◆ Task item
Scan the entries for the word "Related". Every line that has it should be copied.

Start of Source information

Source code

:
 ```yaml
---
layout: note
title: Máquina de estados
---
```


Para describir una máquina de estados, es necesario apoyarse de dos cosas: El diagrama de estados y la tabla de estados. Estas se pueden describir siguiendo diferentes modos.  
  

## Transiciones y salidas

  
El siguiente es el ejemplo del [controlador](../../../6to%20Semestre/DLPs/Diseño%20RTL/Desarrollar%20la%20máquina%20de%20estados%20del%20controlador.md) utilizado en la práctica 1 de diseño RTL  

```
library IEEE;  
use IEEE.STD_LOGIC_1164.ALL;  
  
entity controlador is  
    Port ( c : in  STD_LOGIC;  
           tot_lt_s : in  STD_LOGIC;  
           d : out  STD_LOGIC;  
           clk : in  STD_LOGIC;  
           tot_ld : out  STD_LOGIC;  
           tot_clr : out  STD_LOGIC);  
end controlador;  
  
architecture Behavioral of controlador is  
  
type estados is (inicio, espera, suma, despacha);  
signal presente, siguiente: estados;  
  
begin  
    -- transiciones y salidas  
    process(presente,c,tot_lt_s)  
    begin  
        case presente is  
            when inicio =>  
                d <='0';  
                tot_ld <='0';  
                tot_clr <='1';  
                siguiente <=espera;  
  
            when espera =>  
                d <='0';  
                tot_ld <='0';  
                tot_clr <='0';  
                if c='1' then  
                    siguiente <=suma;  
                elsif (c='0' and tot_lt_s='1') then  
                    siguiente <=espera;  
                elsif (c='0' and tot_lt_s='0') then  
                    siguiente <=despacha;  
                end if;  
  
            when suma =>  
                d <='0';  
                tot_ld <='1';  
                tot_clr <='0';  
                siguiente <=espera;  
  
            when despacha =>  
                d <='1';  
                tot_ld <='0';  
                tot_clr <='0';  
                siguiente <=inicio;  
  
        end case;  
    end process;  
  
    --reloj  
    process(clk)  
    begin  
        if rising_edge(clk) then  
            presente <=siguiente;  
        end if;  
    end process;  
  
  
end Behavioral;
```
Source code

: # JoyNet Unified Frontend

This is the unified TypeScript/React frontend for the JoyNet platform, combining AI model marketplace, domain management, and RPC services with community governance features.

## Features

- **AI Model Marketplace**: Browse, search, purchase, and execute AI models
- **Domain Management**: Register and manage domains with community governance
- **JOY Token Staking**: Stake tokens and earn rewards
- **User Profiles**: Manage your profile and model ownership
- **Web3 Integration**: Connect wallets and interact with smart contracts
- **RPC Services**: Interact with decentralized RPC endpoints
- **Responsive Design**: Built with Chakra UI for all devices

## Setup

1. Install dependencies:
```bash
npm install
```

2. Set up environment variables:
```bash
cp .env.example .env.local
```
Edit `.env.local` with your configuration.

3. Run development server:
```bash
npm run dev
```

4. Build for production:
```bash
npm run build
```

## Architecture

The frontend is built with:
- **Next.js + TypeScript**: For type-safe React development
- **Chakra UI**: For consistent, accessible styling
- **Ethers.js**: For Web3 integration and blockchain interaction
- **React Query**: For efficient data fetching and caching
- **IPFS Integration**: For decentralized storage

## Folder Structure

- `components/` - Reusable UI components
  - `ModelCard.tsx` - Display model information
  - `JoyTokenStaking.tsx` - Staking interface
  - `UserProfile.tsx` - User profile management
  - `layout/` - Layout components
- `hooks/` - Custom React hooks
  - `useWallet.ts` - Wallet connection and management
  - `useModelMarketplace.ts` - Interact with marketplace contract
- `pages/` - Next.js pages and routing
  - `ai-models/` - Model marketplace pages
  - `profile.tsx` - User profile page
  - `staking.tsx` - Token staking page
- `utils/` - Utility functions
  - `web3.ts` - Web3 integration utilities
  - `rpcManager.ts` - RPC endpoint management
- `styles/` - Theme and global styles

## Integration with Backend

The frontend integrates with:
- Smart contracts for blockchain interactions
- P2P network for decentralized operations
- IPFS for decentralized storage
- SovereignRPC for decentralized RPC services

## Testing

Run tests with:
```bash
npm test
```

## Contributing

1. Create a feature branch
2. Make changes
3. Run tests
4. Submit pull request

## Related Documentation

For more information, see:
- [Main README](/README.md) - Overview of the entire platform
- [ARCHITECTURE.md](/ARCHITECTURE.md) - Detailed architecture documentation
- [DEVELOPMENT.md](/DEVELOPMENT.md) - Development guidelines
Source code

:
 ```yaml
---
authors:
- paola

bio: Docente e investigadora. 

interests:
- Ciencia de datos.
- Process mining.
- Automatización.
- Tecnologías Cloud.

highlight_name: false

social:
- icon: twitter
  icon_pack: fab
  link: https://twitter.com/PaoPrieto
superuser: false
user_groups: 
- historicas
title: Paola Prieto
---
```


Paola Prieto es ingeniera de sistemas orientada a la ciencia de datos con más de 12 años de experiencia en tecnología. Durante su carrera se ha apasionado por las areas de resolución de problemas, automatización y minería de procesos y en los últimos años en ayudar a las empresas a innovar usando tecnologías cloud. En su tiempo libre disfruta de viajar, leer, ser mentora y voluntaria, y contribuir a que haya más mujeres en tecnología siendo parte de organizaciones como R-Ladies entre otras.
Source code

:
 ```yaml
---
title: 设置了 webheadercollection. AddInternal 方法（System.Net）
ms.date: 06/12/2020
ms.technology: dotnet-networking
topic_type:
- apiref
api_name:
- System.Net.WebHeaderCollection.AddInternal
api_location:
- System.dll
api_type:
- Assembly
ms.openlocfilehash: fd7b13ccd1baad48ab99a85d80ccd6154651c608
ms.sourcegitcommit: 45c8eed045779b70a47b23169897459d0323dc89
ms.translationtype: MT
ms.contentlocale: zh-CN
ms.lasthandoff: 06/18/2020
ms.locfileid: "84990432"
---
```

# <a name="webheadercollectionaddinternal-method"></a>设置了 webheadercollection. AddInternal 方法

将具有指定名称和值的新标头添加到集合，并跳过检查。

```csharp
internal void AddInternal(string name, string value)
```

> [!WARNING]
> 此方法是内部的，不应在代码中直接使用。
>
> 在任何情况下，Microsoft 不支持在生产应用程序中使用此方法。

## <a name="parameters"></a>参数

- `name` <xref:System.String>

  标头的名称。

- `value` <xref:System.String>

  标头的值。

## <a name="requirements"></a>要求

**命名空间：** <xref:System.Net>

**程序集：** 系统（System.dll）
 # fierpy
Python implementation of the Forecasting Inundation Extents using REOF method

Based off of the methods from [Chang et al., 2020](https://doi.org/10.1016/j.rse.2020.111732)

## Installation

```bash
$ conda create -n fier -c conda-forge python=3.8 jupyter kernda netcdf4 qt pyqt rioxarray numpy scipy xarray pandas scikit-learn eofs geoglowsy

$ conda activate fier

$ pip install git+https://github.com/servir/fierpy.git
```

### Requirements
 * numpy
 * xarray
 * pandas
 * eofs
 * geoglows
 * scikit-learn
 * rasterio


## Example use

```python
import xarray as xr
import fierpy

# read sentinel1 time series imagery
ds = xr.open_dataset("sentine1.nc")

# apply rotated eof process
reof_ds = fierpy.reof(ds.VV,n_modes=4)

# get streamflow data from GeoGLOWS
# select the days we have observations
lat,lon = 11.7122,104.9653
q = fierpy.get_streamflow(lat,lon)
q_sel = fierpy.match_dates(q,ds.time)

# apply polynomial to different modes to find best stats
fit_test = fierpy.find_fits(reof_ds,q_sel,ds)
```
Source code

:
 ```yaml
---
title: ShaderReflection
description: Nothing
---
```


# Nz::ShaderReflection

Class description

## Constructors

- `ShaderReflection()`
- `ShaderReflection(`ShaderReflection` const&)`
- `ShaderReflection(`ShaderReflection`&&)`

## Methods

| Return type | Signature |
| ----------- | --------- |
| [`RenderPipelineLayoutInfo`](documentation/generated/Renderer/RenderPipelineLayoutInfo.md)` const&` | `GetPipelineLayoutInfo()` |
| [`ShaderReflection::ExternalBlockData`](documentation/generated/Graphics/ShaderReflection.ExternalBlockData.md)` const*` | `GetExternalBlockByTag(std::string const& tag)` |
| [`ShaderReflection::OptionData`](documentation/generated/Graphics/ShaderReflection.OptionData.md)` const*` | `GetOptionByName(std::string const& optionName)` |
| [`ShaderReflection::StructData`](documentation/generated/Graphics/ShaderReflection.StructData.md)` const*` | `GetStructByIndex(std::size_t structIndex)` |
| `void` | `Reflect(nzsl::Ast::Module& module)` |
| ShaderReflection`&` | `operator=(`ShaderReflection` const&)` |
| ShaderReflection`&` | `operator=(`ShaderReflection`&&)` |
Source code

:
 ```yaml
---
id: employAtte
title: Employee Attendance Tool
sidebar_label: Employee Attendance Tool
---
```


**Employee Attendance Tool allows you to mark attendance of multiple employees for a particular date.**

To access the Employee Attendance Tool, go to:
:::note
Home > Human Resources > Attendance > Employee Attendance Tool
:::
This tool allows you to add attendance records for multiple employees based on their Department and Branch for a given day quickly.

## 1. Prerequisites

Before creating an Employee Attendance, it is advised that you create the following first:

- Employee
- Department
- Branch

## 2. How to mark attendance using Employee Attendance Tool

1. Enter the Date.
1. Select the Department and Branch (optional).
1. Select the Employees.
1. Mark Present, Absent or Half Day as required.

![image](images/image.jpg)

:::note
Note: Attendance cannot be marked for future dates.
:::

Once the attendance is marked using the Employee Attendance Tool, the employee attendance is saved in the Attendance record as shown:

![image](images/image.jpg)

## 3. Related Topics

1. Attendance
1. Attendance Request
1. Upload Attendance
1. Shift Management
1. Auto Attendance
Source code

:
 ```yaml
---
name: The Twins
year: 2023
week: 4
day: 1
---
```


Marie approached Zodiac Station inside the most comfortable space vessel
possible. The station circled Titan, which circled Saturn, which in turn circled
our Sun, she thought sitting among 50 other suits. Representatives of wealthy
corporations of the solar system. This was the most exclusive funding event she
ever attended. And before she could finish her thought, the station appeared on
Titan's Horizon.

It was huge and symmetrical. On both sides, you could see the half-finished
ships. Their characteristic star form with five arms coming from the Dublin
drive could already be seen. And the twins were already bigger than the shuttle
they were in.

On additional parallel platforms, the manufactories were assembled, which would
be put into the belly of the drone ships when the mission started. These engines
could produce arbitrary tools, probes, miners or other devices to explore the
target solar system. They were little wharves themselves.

End of Source information

◆ Expected answer
## Related Documentation
## 3. Related Topics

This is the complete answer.